The models developed for the brood stage matched the mIBA approach better than those developed for the incubation stage. This is probably because foraging trips were shorter during brood (see above; Kato et al. 2009), and thus birds were more constrained, with less flexibility to deviate from foraging trajectories, resulting in higher model performance (Warwick-Evans et al. 2018). The areas identified by the models and by the mIBA protocol during brood were consequently smaller than the ones identified during incubation, and in most cases included within the latter (see Fig. 2). Therefore, we suggest that future work should prioritise modelling the at-sea distribution of birds during brooding in order to identify priority sites, as the areas resulting from these predictions are more likely to correspond to the mIBAs, and also more likely to include the areas used during incubation. Finally, we should highlight that these analyses were only based on data collected for Chinstrap Penguins. The foraging distribution of this species during the breeding period is mostly driven by static factors (such as distance to the colony and bearing of the nearest point of the shelf edge from the colony; Warwick-Evans et al. 2018). The lack of temporal dynamism of these variables can have a positive influence on the efficiency of the extrapolations of the models to other colonies and on the utility of habitat models in predicting marine IBAs. Also, the fact that they have such a predictable foraging strategy in space (as evidenced by the very good performance of the habitat models; Warwick-Evans et al. 2018) and prey mostly on super abundant species (Antarctic krill Euphausia superba; Lishman 1985) can have also an influence on the good results found on this study. However, the same might not hold true to other species more reliant on dynamic variables, with different foraging strategies and/or preying on less predictable types of prey. Therefore, we suggest, as a precautionary approach and as a first step, that only habitat models for Chinstrap Penguins should be used to identify mIBAs. Nevertheless, and given that the distance to the colony is a key factor in shaping the foraging behaviour of seabird species during the breeding season (Wakefield et al. 2009), we anticipate that this results will be mirrored in similar studies with other species.

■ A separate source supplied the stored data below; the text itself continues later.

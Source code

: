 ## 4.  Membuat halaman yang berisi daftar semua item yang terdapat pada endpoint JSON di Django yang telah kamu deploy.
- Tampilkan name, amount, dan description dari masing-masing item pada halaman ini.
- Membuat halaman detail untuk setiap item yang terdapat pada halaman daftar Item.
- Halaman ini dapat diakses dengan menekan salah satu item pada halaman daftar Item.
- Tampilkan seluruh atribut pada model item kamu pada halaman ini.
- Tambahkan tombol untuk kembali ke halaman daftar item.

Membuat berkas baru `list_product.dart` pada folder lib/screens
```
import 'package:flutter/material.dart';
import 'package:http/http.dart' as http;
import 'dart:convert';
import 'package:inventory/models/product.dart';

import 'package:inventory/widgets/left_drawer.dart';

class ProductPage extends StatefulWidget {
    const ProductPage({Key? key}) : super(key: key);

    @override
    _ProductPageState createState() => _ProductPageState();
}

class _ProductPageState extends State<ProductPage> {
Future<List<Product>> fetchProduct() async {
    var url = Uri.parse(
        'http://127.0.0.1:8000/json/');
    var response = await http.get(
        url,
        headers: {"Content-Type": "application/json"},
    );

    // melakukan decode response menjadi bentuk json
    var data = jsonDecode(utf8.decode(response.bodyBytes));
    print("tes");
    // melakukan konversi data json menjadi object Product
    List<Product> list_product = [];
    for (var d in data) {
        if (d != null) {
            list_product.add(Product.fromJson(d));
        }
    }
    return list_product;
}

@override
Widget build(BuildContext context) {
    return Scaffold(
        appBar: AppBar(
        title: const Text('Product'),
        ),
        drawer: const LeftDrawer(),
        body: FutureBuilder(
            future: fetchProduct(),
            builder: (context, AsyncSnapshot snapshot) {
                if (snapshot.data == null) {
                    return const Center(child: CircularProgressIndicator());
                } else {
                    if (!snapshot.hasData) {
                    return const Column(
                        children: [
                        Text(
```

Finally, we also note that extrapolation performance of the habitat models can be highly variable (e.g. Randin et al. 2006; Torres et al. 2015). The models we have used performed considerably better at more local scale (i.e. when extrapolation to nearby colonies) than to larger scales (Warwick-Evans et al. 2018), so we recommend some caution when using habitat models built from data collected in distant locations and/or contrasting environmental conditions.

Conclusions and recommendations

In this study we showed, for the first time, that maps of predicted distributions from correlative habitat suitability models (built from data collected from other colonies) can be used with a high degree of confidence to identify mIBAs for Chinstrap Penguins. Results obtained with data collected during the brood phase were consistently better than those during incubation.

Given the difficulty in collecting data at many important colonies of penguins, the results shown here open a new possibility for the designation of a complete network of mIBAs for penguins in Antarctic waters. Nevertheless, tracking data should be used where possible to identify mIBAs following the already established protocols (e.g. Lascelles et al. 2016; Dias et al. in prep). Results from Trathan et al. (2018) highlight that tracking data are best derived from the region under consideration. However, in the cases where tracking data are not available (or not possible to collect), correlative habitat models represent a robust alternative, especially if parameterised mainly with ‘static’ variables that can be easily and freely obtained in public databases, and which are not subject to temporal variation (Warwick-Evans et al. 2018). A broader application of this methodology around other important penguin colonies, e.g. Chinstrap Penguins breeding at the South Shetland Island (Trathan et al. 2018), or other central place-foragers (with the necessary testing as developed in this study) could improve the basis for a precautionary—but still evidence-based—management of the fisheries in Antarctica.